- Task description -
For the records below, say how many lines contain the string "Maintain". Give no other text.

- Record extracts -
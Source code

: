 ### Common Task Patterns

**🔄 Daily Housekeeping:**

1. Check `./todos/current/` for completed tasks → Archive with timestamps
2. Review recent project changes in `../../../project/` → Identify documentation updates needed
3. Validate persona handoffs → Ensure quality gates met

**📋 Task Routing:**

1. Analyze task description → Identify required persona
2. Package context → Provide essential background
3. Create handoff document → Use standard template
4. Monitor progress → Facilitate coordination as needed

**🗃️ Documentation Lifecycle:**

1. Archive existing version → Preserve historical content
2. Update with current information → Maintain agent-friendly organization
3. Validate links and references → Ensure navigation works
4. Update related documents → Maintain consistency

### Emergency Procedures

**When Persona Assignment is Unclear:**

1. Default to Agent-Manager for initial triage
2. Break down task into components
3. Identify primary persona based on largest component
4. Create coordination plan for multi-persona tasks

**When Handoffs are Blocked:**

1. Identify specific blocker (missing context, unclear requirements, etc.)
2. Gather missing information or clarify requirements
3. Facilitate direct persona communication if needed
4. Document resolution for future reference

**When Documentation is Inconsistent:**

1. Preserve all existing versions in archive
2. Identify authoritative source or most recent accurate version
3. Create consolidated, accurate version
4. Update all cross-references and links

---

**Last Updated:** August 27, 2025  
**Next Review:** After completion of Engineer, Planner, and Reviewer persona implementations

- Answer to the problem -
2